Asymptotic Properties of Least Squares Estimators and Sequential Least Squares Estimators of a Chirp-like Signal Model Parameters
Circuits, Systems, and Signal Processing
Sinusoidal model and chirp model are the two fundamental models in digital signal processing. Recently, a chirp-like model was introduced by Grover et al. (International conference on computing, power and communication technologies, IEEE, pp. 1095–1100, 2018). A chirp-like model is a generalization of a sinusoidal model and provides an alternative to a chirp model. We derive, in this paper, the asymptotic properties of least squares estimators and sequential least squares estimators of the parameters of a chirp-like signal model. It is observed theoretically as well as through extensive numerical computations that the sequential least squares estimators perform at par with the usual least squares estimators. The computational complexity involved in the sequential algorithm is significantly lower than that involved in calculating the least squares estimators. This is achieved by exploiting the orthogonality structure of the different components of the underlying model. The performances of both the estimators for finite sample sizes are illustrated by simulation results.

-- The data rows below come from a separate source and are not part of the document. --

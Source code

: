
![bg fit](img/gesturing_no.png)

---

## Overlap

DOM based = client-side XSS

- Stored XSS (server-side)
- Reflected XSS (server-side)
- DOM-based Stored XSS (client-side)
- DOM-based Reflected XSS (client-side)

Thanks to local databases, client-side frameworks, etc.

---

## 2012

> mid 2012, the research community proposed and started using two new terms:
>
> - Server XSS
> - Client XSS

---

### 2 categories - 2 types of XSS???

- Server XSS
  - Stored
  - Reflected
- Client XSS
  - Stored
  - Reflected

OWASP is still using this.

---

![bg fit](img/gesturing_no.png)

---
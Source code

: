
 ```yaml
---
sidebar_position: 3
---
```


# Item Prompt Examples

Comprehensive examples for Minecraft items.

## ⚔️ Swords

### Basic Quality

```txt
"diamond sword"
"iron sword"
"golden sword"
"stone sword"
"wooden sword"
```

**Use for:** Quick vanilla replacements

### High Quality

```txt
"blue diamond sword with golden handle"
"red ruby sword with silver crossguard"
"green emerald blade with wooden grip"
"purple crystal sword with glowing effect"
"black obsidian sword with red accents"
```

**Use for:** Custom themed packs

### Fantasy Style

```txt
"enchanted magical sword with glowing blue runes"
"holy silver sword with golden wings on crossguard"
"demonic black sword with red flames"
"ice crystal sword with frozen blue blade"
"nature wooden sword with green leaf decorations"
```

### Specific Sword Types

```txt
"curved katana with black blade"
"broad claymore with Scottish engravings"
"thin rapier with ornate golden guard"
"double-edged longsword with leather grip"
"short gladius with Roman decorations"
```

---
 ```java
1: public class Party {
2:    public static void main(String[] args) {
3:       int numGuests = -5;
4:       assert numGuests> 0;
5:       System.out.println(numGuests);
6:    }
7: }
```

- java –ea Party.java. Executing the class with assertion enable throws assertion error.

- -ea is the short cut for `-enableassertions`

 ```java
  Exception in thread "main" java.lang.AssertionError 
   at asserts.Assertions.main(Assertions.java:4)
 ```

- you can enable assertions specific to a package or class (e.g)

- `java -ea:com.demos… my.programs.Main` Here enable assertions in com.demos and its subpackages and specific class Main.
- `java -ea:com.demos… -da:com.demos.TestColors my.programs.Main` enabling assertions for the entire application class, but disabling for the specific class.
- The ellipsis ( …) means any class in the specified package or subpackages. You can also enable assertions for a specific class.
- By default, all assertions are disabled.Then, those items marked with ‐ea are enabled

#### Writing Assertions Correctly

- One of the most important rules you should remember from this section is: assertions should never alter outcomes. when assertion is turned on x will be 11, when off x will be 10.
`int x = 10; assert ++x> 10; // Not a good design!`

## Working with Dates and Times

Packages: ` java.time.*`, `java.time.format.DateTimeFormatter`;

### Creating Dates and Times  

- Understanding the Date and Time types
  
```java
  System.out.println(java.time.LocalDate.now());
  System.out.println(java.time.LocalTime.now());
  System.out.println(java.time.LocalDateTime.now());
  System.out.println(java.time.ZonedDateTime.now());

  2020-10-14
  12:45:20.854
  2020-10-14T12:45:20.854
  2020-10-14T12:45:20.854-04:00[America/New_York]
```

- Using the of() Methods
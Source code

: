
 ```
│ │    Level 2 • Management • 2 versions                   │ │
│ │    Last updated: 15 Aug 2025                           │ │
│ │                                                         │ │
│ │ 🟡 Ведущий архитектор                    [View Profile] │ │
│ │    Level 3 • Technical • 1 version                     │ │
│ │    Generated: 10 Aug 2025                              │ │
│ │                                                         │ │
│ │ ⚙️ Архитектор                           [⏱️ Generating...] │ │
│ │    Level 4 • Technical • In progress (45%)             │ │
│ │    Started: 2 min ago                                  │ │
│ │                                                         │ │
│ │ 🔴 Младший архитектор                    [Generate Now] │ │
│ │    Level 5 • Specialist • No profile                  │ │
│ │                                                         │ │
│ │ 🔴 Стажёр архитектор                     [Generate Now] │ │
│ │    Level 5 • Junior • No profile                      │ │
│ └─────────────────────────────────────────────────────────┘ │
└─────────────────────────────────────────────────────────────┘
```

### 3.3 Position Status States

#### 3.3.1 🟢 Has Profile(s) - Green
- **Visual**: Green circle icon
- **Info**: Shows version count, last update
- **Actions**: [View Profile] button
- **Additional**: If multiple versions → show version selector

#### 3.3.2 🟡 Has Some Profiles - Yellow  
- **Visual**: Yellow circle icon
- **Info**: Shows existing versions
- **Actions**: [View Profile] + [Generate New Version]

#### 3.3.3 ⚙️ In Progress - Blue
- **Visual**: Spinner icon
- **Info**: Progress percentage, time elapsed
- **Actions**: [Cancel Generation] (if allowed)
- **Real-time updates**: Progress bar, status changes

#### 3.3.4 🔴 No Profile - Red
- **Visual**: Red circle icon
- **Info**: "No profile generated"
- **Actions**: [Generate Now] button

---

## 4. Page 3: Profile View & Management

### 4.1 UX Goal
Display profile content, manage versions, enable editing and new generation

In the specific real-life data analyses of signals, we show that a chirp-like signal model is capable of modeling phenomena that can be otherwise modeled by a chirp signal model, in a computationally more efficient manner.
Grover, Rhythm; Kundu, Debasis; and Mitra, Amit, "Asymptotic Properties of Least Squares Estimators and Sequential Least Squares Estimators of a Chirp-like Signal Model Parameters" (2021). Journal Articles. 1749.